Seventh patient ‘cured’ of HIV: why scientists are excited (2024)

Seventh patient ‘cured’ of HIV: why scientists are excited (1)

A 60-year-old man in Germany has become at least the seventh person with HIV to be announced free of the virus after receiving a stem-cell transplant1. But the man, who has been virus-free for close to six years, is only the second person to receive stem cells that are not resistant to the virus.

“I am quite surprised that it worked,” says Ravindra Gupta, a microbiologist at the University of Cambridge, UK, who led a team that treated one of the other people who is now free of HIV2,3. “It’s a big deal.”

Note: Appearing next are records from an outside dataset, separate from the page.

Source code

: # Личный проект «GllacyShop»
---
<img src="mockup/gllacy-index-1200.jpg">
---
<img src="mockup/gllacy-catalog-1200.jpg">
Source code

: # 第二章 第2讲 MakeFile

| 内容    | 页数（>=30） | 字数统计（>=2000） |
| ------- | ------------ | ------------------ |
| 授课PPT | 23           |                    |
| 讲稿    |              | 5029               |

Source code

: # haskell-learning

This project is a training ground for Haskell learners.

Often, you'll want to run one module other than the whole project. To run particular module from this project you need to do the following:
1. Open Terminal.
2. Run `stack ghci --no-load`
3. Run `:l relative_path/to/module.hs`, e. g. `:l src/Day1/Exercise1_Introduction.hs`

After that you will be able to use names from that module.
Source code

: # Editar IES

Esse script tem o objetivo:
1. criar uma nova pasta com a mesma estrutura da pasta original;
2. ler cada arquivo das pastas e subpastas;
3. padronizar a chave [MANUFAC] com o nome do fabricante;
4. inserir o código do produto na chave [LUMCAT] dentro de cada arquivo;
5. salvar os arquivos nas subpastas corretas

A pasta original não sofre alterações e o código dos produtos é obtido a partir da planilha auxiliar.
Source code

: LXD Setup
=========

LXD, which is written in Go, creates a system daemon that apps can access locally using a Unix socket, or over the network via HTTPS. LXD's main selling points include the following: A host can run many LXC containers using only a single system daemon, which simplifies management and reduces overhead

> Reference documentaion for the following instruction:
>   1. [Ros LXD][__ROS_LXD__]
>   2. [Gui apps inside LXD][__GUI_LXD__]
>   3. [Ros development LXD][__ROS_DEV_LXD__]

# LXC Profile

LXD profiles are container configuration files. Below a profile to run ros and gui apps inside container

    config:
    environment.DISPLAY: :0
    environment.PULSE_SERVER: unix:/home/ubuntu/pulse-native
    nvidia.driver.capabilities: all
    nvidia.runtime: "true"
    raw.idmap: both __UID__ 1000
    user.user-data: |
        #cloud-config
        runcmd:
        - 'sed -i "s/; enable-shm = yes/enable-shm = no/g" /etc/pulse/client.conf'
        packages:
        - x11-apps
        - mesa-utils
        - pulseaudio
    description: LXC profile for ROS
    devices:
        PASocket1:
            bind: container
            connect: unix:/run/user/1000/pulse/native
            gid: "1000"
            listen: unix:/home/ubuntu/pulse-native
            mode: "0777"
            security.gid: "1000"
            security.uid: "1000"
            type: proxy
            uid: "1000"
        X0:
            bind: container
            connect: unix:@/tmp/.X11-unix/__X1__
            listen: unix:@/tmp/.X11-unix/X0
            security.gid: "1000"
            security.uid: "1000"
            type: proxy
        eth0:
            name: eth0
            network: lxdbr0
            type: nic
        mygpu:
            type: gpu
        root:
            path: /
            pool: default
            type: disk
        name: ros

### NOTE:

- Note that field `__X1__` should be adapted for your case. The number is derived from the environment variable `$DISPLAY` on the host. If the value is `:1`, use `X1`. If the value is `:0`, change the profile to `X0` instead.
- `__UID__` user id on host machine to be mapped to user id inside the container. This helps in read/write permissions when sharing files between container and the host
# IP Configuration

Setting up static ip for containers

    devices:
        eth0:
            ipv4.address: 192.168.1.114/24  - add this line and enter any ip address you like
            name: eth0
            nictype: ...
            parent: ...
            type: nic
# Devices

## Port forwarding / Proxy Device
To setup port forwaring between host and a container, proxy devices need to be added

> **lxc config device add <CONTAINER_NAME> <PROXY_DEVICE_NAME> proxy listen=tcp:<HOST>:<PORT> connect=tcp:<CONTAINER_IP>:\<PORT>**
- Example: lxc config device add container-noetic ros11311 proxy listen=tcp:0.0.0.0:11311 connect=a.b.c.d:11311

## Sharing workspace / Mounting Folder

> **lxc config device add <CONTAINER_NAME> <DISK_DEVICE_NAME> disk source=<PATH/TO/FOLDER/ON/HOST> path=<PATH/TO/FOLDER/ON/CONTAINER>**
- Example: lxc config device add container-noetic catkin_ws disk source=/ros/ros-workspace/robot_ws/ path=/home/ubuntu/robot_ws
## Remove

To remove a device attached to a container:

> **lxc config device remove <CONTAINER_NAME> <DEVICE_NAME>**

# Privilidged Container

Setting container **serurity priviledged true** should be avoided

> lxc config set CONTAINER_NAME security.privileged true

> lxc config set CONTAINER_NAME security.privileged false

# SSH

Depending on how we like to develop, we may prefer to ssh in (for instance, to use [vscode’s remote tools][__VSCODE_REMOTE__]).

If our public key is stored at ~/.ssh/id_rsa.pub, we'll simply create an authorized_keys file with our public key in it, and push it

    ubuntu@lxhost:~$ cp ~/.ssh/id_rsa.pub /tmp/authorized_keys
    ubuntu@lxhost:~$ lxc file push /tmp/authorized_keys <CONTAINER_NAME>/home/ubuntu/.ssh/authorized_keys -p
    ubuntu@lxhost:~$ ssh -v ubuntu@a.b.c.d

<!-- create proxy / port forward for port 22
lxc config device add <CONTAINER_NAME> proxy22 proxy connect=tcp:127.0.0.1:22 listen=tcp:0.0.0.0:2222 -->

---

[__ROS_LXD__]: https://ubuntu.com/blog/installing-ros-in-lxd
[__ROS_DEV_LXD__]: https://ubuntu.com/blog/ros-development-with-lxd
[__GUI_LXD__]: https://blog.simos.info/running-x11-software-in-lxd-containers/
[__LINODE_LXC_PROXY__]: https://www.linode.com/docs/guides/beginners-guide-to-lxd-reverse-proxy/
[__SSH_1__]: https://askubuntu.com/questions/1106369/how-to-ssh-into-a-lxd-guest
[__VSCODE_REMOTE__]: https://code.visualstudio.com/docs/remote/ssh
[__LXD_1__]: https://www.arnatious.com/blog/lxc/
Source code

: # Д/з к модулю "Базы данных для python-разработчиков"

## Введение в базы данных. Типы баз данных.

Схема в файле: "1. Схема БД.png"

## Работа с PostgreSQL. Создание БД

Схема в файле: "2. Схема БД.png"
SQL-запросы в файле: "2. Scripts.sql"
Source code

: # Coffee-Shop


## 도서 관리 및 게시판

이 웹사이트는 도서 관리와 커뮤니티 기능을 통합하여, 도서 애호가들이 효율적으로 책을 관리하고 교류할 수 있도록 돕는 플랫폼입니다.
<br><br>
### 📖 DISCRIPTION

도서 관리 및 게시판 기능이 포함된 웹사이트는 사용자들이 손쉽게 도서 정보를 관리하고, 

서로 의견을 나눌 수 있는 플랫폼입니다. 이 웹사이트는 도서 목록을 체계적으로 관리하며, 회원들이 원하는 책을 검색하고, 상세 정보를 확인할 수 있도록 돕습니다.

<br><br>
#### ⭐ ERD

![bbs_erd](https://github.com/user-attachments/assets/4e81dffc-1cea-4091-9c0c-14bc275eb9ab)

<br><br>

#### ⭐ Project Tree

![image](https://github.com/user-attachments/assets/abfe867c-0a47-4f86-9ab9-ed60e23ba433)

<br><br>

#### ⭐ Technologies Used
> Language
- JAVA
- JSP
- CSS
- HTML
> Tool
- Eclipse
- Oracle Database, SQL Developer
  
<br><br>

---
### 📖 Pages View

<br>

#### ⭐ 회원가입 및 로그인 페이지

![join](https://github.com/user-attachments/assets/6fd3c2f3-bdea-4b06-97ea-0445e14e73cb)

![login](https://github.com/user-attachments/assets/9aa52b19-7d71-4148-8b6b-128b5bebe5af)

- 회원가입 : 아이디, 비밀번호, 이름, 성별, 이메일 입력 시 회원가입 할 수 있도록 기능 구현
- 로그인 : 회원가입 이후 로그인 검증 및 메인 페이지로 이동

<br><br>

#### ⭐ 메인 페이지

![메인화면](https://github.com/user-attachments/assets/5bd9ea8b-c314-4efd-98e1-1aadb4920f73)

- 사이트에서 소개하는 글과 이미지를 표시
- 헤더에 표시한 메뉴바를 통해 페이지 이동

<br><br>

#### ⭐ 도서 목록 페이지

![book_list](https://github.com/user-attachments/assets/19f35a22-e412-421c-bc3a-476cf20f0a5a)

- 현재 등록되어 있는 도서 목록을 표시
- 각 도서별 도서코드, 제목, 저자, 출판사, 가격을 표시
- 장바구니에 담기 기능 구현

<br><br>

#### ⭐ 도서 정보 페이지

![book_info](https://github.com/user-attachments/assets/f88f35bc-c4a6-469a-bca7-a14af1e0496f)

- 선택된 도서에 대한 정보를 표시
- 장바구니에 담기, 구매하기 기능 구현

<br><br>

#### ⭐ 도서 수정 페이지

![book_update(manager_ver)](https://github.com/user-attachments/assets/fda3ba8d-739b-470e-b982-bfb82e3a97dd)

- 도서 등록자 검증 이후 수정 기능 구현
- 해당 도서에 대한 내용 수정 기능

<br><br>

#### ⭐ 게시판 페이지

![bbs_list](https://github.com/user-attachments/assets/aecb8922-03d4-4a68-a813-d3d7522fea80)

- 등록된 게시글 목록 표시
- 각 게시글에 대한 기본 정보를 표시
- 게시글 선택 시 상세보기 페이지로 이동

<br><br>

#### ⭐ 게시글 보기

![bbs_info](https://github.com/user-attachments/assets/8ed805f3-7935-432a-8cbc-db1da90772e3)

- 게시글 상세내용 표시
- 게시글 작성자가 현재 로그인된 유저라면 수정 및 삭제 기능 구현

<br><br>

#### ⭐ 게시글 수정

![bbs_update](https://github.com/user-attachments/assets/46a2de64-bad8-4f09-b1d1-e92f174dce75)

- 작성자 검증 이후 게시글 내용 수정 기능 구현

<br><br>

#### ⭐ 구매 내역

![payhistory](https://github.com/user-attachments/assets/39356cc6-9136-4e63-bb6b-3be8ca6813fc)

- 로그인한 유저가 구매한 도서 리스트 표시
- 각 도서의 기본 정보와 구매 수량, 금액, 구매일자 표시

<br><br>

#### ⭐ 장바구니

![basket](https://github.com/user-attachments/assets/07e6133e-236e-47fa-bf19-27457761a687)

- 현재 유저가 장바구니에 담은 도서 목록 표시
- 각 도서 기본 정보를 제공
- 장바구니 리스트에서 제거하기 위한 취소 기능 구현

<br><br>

The first person found to be HIV-free after a bone-marrow transplant to treat blood cancer4 was Timothy Ray Brown, who is known as the Berlin patient. Brown and a handful of others received special donor stem cells2,3. These carried a mutation in the gene that encodes a receptor called CCR5, which is used by most HIV virus strains to enter immune cells. To many scientists, these cases suggested that CCR5 was the best target for an HIV cure.

The latest case — presented at the 25th International AIDS Conference in Munich, Germany, this week — turns that on its head. The patient, referred to as the next Berlin patient, received stem cells from a donor who only had one copy of the mutated gene, which means their cells do express CCR5, but at lower levels than usual.

The case sends a clear message that finding a cure for HIV is “not all about CCR5”, says infectious-disease physician Sharon Lewin, who heads The Peter Doherty Institute for Infection and Immunity in Melbourne, Australia.

Ultimately, the findings widen the donor pool for stem-cell transplants, a risky procedure offered to people with leukaemia but unlikely to be rolled out for most individuals with HIV. Roughly 1% of people of European descent carry mutations in both copies of the CCR5 gene, but some 10% of people with such ancestry have one mutated copy5.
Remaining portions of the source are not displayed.